Cobalt silicide has potential applications in microelectronics. For instance, the drive to scale down integrated circuitry (IC) has led to the consideration of cobalt silicide (CoSi2) as an alternative contact material for titanium silicide (TiSi2) in future self-aligned silicide technology due to its wider silicidation window and superior thermal and chemical stability. Studies of the growth mechanisms during film deposition are critical to better understand and control thin film formation.

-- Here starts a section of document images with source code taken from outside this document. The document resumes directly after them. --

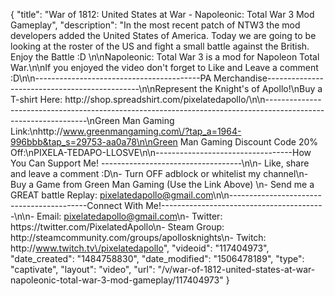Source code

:{
    "title": "War of 1812: United States at War - Napoleonic: Total War 3 Mod Gameplay",
    "description": "In the most recent patch of NTW3 the mod developers added the United States of America.  Today we are going to be looking at the roster of the US and fight a small battle against the British.  Enjoy the Battle :D \n\nNapoleonic: Total War 3 is a mod for Napoleon Total War.\n\nIf you enjoyed the video don't forget to Like and Leave a comment :D\n\n-----------------------------------------PA Merchandise----------------------------------------------\n\nRepresent the Knight's of Apollo!\nBuy a T-shirt Here: http:\/\/shop.spreadshirt.com\/pixelatedapollo\/\n\n---------------------------------------------------------------------------------------------------------------\nGreen Man Gaming Link:\nhttp:\/\/www.greenmangaming.com\/?tap_a=1964-996bbb&tap_s=29753-aa0a78\n\nGreen Man Gaming Discount Code 20% Off:\nPIXELA-TEDAPO-LLOSVE\n\n----------------------------------How You Can Support Me! -----------------------------------\n\n- Like, share and leave a comment :D\n- Turn OFF adblock or whitelist my channel\n- Buy a Game from Green Man Gaming (Use the Link Above) \n- Send me a GREAT battle Replay: pixelatedapollo@gmail.com\n\n------------------------------------------Connect With Me!-----------------------------------------\n\n- Email: pixelatedapollo@gmail.com\n- Twitter: https:\/\/twitter.com\/PixelatedApollo\n- Steam Group:  http:\/\/steamcommunity.com\/groups\/apollosknights\n- Twitch: http:\/\/www.twitch.tv\/pixelatedapollo",
    "videoid": "117404973",
    "date_created": "1484758830",
    "date_modified": "1506478189",
    "type": "captivate",
    "layout": "video",
    "url": "\/v\/war-of-1812-united-states-at-war-napoleonic-total-war-3-mod-gameplay\/117404973"
}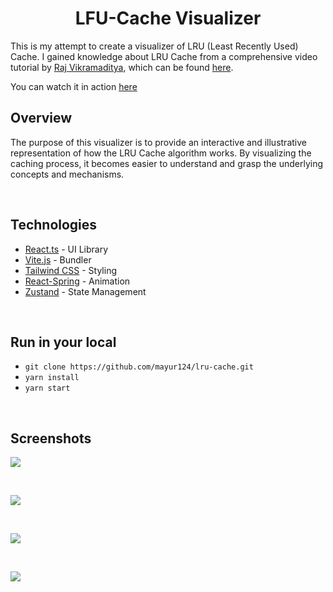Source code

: # <center>LFU-Cache Visualizer</center>

This is my attempt to create a visualizer of LRU (Least Recently Used) Cache. I gained knowledge about LRU Cache from a comprehensive video tutorial by [Raj Vikramaditya](https://www.youtube.com/@takeUforward), which can be found [here](https://youtu.be/xDEuM5qa0zg).

You can watch it in action [here](https://lrucache.netlify.app)
<br />

## Overview

The purpose of this visualizer is to provide an interactive and illustrative representation of how the LRU Cache algorithm works. By visualizing the caching process, it becomes easier to understand and grasp the underlying concepts and mechanisms.

<br />

## Technologies

- [React.ts](https://react.dev/) - UI Library
- [Vite.js](https://vitejs.dev/) - Bundler
- [Tailwind CSS](https://tailwindcss.com/) - Styling
- [React-Spring](https://www.react-spring.dev/) - Animation
- [Zustand](https://docs.pmnd.rs/zustand/getting-started/introduction) - State Management

<br />

## Run in your local

- `git clone https://github.com/mayur124/lru-cache.git`
- `yarn install`
- `yarn start`

<br />

## Screenshots

![](screenshots/1.png)

<br />

![](screenshots/2.png)

<br />

![](screenshots/3.jpg)

<br />

![](screenshots/4.png)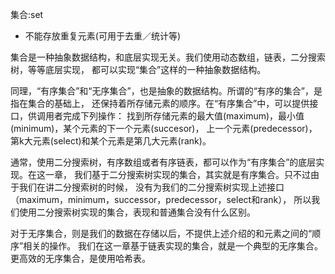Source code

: 集合:set
* 不能存放重复元素(可用于去重／统计等)

集合是一种抽象数据结构，和底层实现无关。我们使用动态数组，链表，二分搜索树，等等底层实现，
都可以实现“集合”这样的一种抽象数据结构。

同理，“有序集合”和“无序集合”，也是抽象的数据结构。所谓的“有序的集合”，是指在集合的基础上，
还保持着所存储元素的顺序。在“有序集合”中，可以提供接口，供调用者完成下列操作：
找到所存储元素的最大值(maximum)，最小值(minimum)，某个元素的下一个元素(succesor)，
上一个元素(predecessor)，第k大元素(select)和某个元素是第几大元素(rank)。

通常，使用二分搜索树，有序数组或者有序链表，都可以作为“有序集合”的底层实现。在这一章，
我们基于二分搜索树实现的集合，其实就是有序集合。只不过由于我们在讲二分搜索树的时候，
没有为我们的二分搜索树实现上述接口（maximum，minimum，successor，predecessor，select和rank），
所以我们使用二分搜索树实现的集合，表现和普通集合没有什么区别。

对于无序集合，则是我们的数据在存储以后，不提供上述介绍的和元素之间的“顺序”相关的操作。
我们在这一章基于链表实现的集合，就是一个典型的无序集合。更高效的无序集合，是使用哈希表。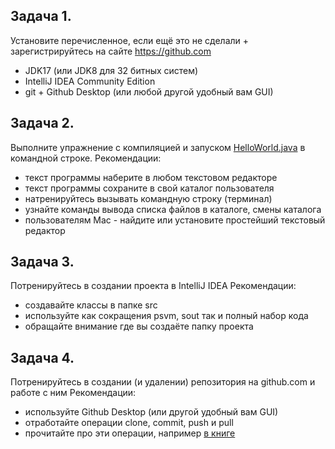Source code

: ## Задача 1.
Установите перечисленное, если ещё это не сделали + зарегистрируйтесь на сайте https://github.com
- JDK17 (или JDK8 для 32 битных систем)
- IntelliJ IDEA Community Edition
- git + Github Desktop (или любой другой удобный вам GUI)

## Задача 2.
Выполните упражнение с компиляцией и запуском [HelloWorld.java](https://checker.ait-tr.de/editor.html) в командной строке.
Рекомендации:
- текст программы наберите в любом текстовом редакторе
- текст программы сохраните в свой каталог пользователя
- натренируйтесь вызывать командную строку (терминал)
- узнайте команды вывода списка файлов в каталоге, смены каталога
- пользователям Mac - найдите или установите простейший текстовый редактор

## Задача 3.
Потренируйтесь в создании проекта в IntelliJ IDEA
Рекомендации:
- создавайте классы в папке src
- используйте как сокращения psvm, sout так и полный набор кода
- обращайте внимание где вы создаёте папку проекта

## Задача 4.
Потренируйтесь в создании (и удалении) репозитория на github.com и работе с ним
Рекомендации:
- используйте Github Desktop (или другой удобный вам GUI)
- отработайте операции clone, commit, push и pull
- прочитайте про эти операции, например [в книге](https://git-scm.com/book/ru/v2)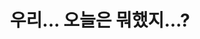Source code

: ---
title: "우리... 오늘은 뭐했지...?"
permalink: /categories/TIL/
layout: category
author_profile: false
taxonomy: TIL
---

This work focuses on the atomic layer deposition (ALD) of cobalt silicide (CoSi2), using (tertiarybutylallyl)cobalttricarbonyl ((tBuAllyl)Co(CO)3) and trisilane on H-terminated silicon to uncover the film growth mechanisms. The first pulse of (tBuAllyl)Co(CO)3 reacts completely with the H-terminated Si surface forming one monolayer of metallic silicide through the reduction of the allyl ligand by transfer of the surface hydrogen and the formation of Co-Si bonds1. In situ infrared absorption spectra show the complete loss of H–Si bonds, and the appearance of surface-bound carbonyl and CHx ligands after the first (tBuAllyl)Co(CO)3 pulse on H/Si(111). Further deposition of CoSi2 is possible only after the linear carbonyl groups (initially observed, on the surface after the first (tBuAllyl)Co(CO)3) are removed by subsequent ALD cycles. Further ALD cycles give rise to cobalt silicide growth through ligand exchange after a nucleation period of 2–4 cycles. The resultant CoSi2 films are characterized by a low concentration of carbon impurities in the bulk according to X-ray photoemission spectroscopy (XPS).

 

1 Kwon et al. Chem. Mater. 2012, 24, 1025−1030